What Elizabeth and Kevin are doing at AppMap is transformational. By building a system to enable the visual representation of code, AppMap has the potential to improve the productivity of all developers, and enable enterprises to unlock the potential of legacy infrastructure and minimize the risk of aging code bases.
So much time and effort goes into writing code that goes into production, but when that code needs to be upgraded, changed or when it breaks, it takes an inordinate amount of time for developers to understand the code base of interest. Elizabeth and Kevin have created a framework at AppMap that enables any developer to quickly and easily understand any code base – no matter how antiquated or complex it may be – so developers can fix bugs, upgrade/maintain the code base as operating systems change, enhance the code base and ultimately replace the system effectively.
Consider the old languages that run on mainframes: COBOL, Fortran, etc. Last spring, there were only a handful of COBOL programmers capable of understanding and responding to collapsing state unemployment websites. This is one example of literally thousands of situations that occur every day as we begin to deal with the legacy of all the code currently in production. If what Marc Andreesen said is true – that “software is eating the world” – then AppMap is ensuring we don’t have continuous indigestion.
All software projects have technical debt. At a certain point all code bases need to be fixed, upgraded and replaced. And to do that, you need to be able to understand how the code was written, especially any underlying dependencies and endpoints. The ability to see complex code clearly described in AppMap is a transformational experience for developers. To go from ground zero on a code base to full understanding in minutes is truly a remarkable experience.
Why hasn’t technology like AppMap been done before?
People have been trying to make software development more accessible for decades. In the ‘80s there was CASE, and in the ‘90s there was Microsoft’s Visual Basic (which later became Visual Studio). There’s also UML. One of the fundamental flaws of most of these initiatives was the temptation to use visual methods as tools to author software. Elizabeth and Kevin’s approach of using UML-like methods to describe existing code and enable developers to understand and collaborate on code is a major shift in the use of the visual methods represented by UML and other visual tools.
This shift from graphical tools for authoring to graphical tools for collaboration has also occurred in data engineering. The emergence of AirFlow as a popular data pipeline orchestration system, and its inherent use of Directed Acyclic Graphs (DAGs) as artifacts that are generated from data pipelines written in Python, is another example of the same design pattern that Elizabeth and Kevin are using for software, albeit more broadly.

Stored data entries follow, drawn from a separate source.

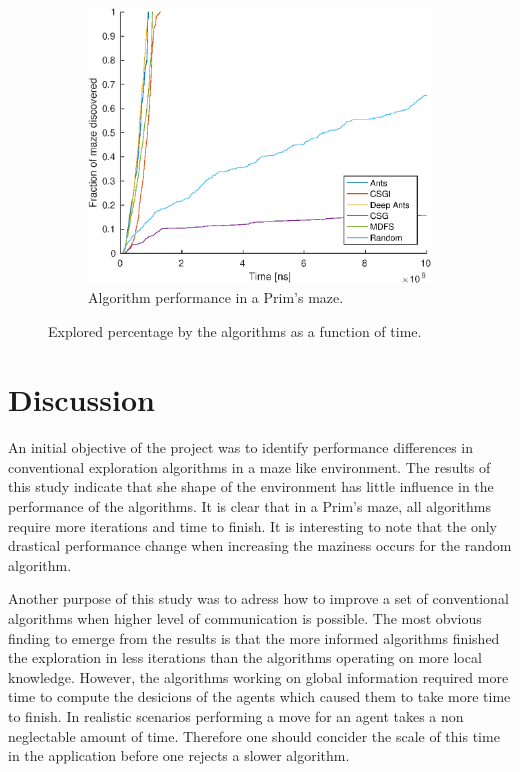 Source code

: \documentclass{article}
\begin{document}
\begin{figure}[H]
    \begin{subfigure}[b]{0.45\textwidth}
        \includegraphics[width=\textwidth]{Covered_vs_time_for_3_agents_on_50x50_map_Easy=10.eps}
        \caption{ Algorithm performance in a Prim's maze. }
    \end{subfigure}
    
    \caption{Explored percentage by the algorithms as a function of
      time.}
    \label{fig:perf_time}
\end{figure}

\section{Discussion}

An initial objective of the project was to identify performance differences in
conventional exploration algorithms in a maze like environment. The results of
this study indicate that she shape of the environment has little influence in
the performance of the algorithms. It is clear that in a Prim's maze, all
algorithms require more iterations and time to finish. It is interesting to note
that the only drastical performance change when increasing the maziness occurs
for the random algorithm.

Another purpose of this study was to adress how to improve a set of conventional
algorithms when higher level of communication is possible. The most obvious
finding to emerge from the results is that the more informed algorithms finished
the exploration in less iterations than the algorithms operating on more local
knowledge. However, the algorithms working on global information required more
time to compute the desicions of the agents which caused them to take more time
to finish. In realistic scenarios performing a move for an agent takes a non
neglectable amount of time. Therefore one should concider the scale of this time
in the application before one rejects a slower algorithm.
\end{document}
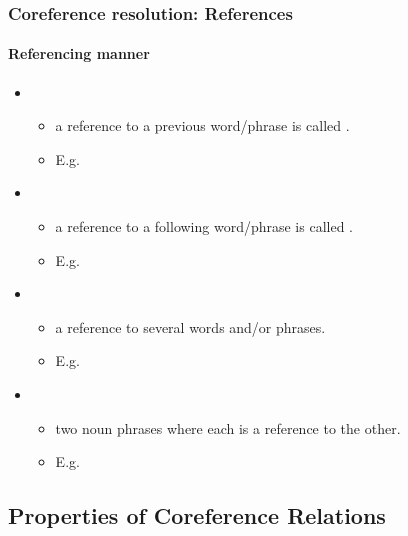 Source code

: \documentclass[xcolor=table]{beamer}
\begin{document}
\begin{frame}
	\frametitle{Coreference resolution: References}
	\framesubtitle{Referencing manner}
	
	\begin{itemize}
		\item {}
		\begin{itemize}
			\item a reference to a previous word/phrase is called .
			\item E.g. 
		\end{itemize}
	
		\item {}
		\begin{itemize}
			\item a reference to a following word/phrase is called .
			\item E.g. 
		\end{itemize}
	
		\item {}
		\begin{itemize}
			\item a reference to several words and/or phrases.
			\item E.g. 
		\end{itemize}
	
		\item {}
		\begin{itemize}
			\item two noun phrases where each is a reference to the other.
			\item E.g. 
		\end{itemize}
	\end{itemize}
	
\end{frame}

\subsection{Properties of Coreference Relations}
\end{document}
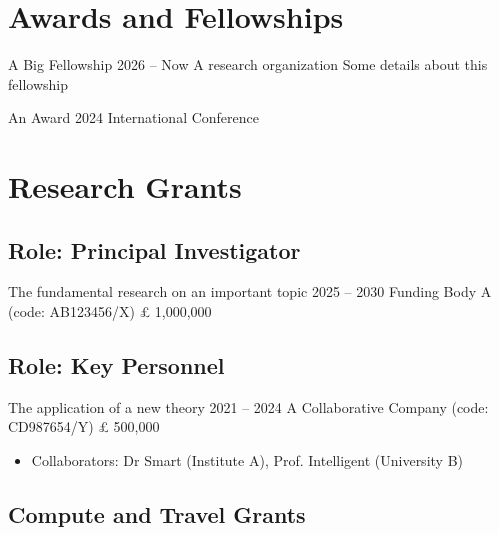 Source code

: \documentclass[a4paper,11pt]{article}
\begin{document}

\section{Awards and Fellowships}


\award
	{A Big Fellowship}
	{2026 -- Now}
	{A research organization}
	{Some details about this fellowship}

\award
	{An Award}
	{2024}
	{International Conference}{}


\section{Research Grants}

\subsection{Role: Principal Investigator}


\grant
	{The fundamental research on an important topic}
	{2025 -- 2030}
	{Funding Body A (code: AB123456/X)}
	{£ 1,000,000}{}

\subsection{Role: Key Personnel}

\grant
	{The application of a new theory}
	{2021 -- 2024}
	{A Collaborative Company (code: CD987654/Y)}
	{£ 500,000}{
		\begin{itemize}
			\item[-] Collaborators: Dr Smart (Institute A), Prof. Intelligent (University B)
		\end{itemize}
	}

\subsection{Compute and Travel Grants}
\end{document}
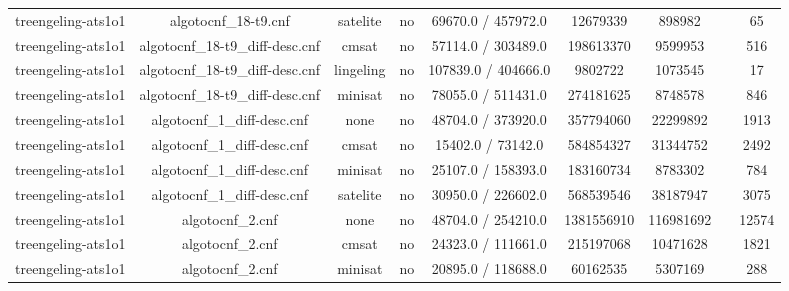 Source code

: \begin{appendices}
\begin{table}[p]
\begin{center}
\begin{tabular}{l|cccccccc}
  treengeling-ats1o1             & algotocnf\_18-t9.cnf           & satelite   & no    & 69670.0 / 457972.0 & 12679339  & 898982    &            & 65 \\ %
  treengeling-ats1o1             & algotocnf\_18-t9\_diff-desc.cnf & cmsat      & no    & 57114.0 / 303489.0 & 198613370 & 9599953   &            & 516 \\ %
  treengeling-ats1o1             & algotocnf\_18-t9\_diff-desc.cnf & lingeling  & no    & 107839.0 / 404666.0 & 9802722   & 1073545   &            & 17 \\ %
  treengeling-ats1o1             & algotocnf\_18-t9\_diff-desc.cnf & minisat    & no    & 78055.0 / 511431.0 & 274181625 & 8748578   &            & 846 \\ %
  treengeling-ats1o1             & algotocnf\_1\_diff-desc.cnf    & none       & no    & 48704.0 / 373920.0 & 357794060 & 22299892  &            & 1913 \\ %
  treengeling-ats1o1             & algotocnf\_1\_diff-desc.cnf    & cmsat      & no    & 15402.0 / 73142.0 & 584854327 & 31344752  &            & 2492 \\ %
  treengeling-ats1o1             & algotocnf\_1\_diff-desc.cnf    & minisat    & no    & 25107.0 / 158393.0 & 183160734 & 8783302   &            & 784 \\ %
  treengeling-ats1o1             & algotocnf\_1\_diff-desc.cnf    & satelite   & no    & 30950.0 / 226602.0 & 568539546 & 38187947  &            & 3075 \\ %
  treengeling-ats1o1             & algotocnf\_2.cnf               & none       & no    & 48704.0 / 254210.0 & 1381556910 & 116981692 &            & 12574 \\ %
  treengeling-ats1o1             & algotocnf\_2.cnf               & cmsat      & no    & 24323.0 / 111661.0 & 215197068 & 10471628  &            & 1821 \\ %
  treengeling-ats1o1             & algotocnf\_2.cnf               & minisat    & no    & 20895.0 / 118688.0 & 60162535  & 5307169   &            & 288 \\ %

\end{tabular}
\end{center}
\end{table}
\end{appendices}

How can enterprises benefit from AppMap?
Companies depend on their software infrastructure running continuously every day in order to keep the lights on, so the potential impact of one of their software systems failing is enormous. The ability to quickly triage a problem and develop fixes depends first and foremost on understanding how the existing system works.

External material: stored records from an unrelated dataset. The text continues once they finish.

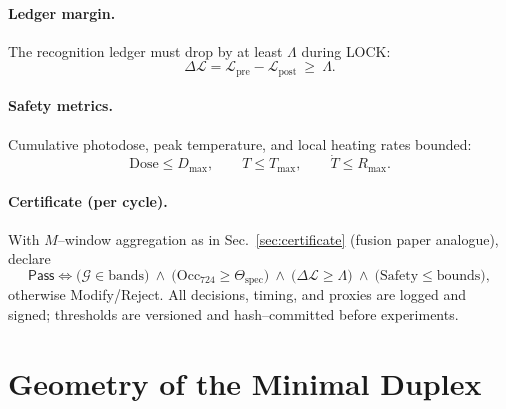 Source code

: \documentclass[11pt]{article}
\begin{document}
\paragraph{Ledger margin.}
The recognition ledger must drop by at least $\Lambda$ during \textsf{LOCK}:
\[
\Delta \mathcal{L}=\mathcal{L}_{\mathrm{pre}}-\mathcal{L}_{\mathrm{post}}\ \ge\ \Lambda.
\]

\paragraph{Safety metrics.}
Cumulative photodose, peak temperature, and local heating rates bounded:
\[
\mathrm{Dose}\le D_{\max},\qquad T\le T_{\max},\qquad \dot{T}\le R_{\max}.
\]

\paragraph{Certificate (per cycle).}
With $M$–window aggregation as in Sec.~\ref{sec:certificate} (fusion paper analogue), declare
\[
\textsf{Pass}\iff
\Big(\mathcal{G}\in\text{bands}\Big)\ \wedge\ \Big(\mathrm{Occ}_{724}\ge \Theta_{\mathrm{spec}}\Big)\ \wedge\ \Big(\Delta \mathcal{L}\ge \Lambda\Big)\ \wedge\ \Big(\text{Safety}\le \text{bounds}\Big),
\]
otherwise \textsf{Modify}/\textsf{Reject}. All decisions, timing, and proxies are logged and signed; thresholds are versioned and hash–committed before experiments.

\section{Geometry of the Minimal Duplex}
\end{document}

If there are upgrades to the core infrastructure where the software runs (e.g. in the hardware, BIOS or operating system), all of these changes require testing and represent potential failures of the software – which again requires understanding how the code works in order to fix/adjust the code to function effectively on the upgraded infrastructure.
Also, every software system is really more like a service. It’s constantly in need of enhancement and can always be improved in some way. Delivering any enhancements requires yet again to be able to first understand the code.

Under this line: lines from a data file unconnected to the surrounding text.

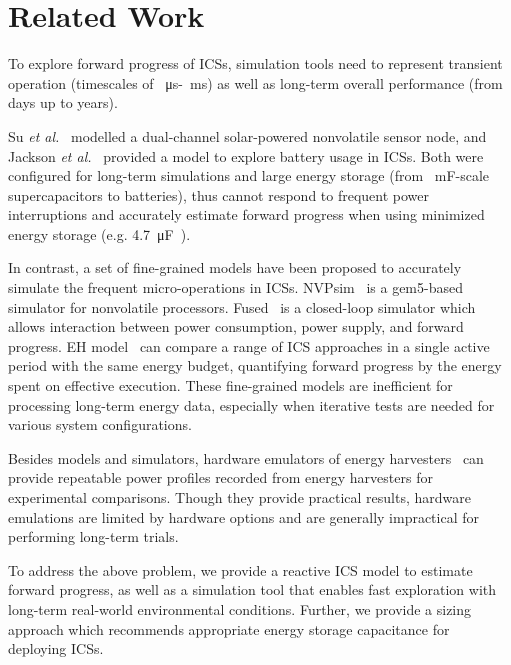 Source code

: \section{Related Work} \label{section:review2}

To explore forward progress of ICSs, simulation tools need to represent transient operation (timescales of \SI{}{\micro\second}-\SI{}{\milli\second}) as well as long-term overall performance (from days up to years). 

Su \textit{et al.}~\cite{Su:2019:TFR:3340300.3320270} modelled a dual-channel solar-powered nonvolatile sensor node, and Jackson \textit{et al.}~\cite{Jackson:2019:COC:3302506.3310400} provided a model to explore battery usage in ICSs. Both were configured for long-term simulations and large energy storage (from \SI{}{\milli\farad}-scale supercapacitors to batteries), thus cannot respond to frequent power interruptions and accurately estimate forward progress when using minimized energy storage (e.g. \SI{4.7}{\micro\farad}~\cite{10.1145/3281300}).

In contrast, a set of fine-grained models have been proposed to accurately simulate the frequent micro-operations in ICSs. 
NVPsim~\cite{7428003} is a gem5-based simulator for nonvolatile processors.
Fused~\cite{sliper2020fused} is a closed-loop simulator which allows interaction between power consumption, power supply, and forward progress. EH model~\cite{8574572} can compare a range of ICS approaches in a single active period with the same energy budget, quantifying forward progress by the energy spent on effective execution. These fine-grained models are inefficient for processing long-term energy data, especially when iterative tests are needed for various system configurations. 

Besides models and simulators, hardware emulators of energy harvesters~\cite{10.1145/2668332.2668336, 10.1145/3356250.3360042} can provide repeatable power profiles recorded from energy harvesters for experimental comparisons. Though they provide practical results, hardware emulations are limited by hardware options and are generally impractical for performing long-term trials.

To address the above problem, we provide a reactive ICS model to estimate forward progress, as well as a simulation tool that enables fast exploration with long-term real-world environmental conditions. Further, we provide a sizing approach which recommends appropriate energy storage capacitance for deploying ICSs.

The reality is, the software that enterprises use to conduct business is made up of decades of borderline unintelligible code written in lots of different languages by lots of different people. In the enterprise, the quantity and complexity of code will never be capable of being understood without using the power of the machine and visual methods. AppMap is the “coding exoskeleton” that’s absolutely necessary to do superhuman acts with code, even if that code is a tangled mess and decades old.
What’s the ideal role for automation and machines in software development?
I learned two things from the late, great Marvin Minsky:
- No algorithm is useful without great data.
- Machines and humans need to work together.
When developers use AppMap, they’re effectively standing on the shoulders of machines. Machines aren’t replacing them or controlling them; machines are enabling developers to work more efficiently, collaboratively and creatively by representing code using visual methods to help developers better understand the structure, behavior and interaction of the code.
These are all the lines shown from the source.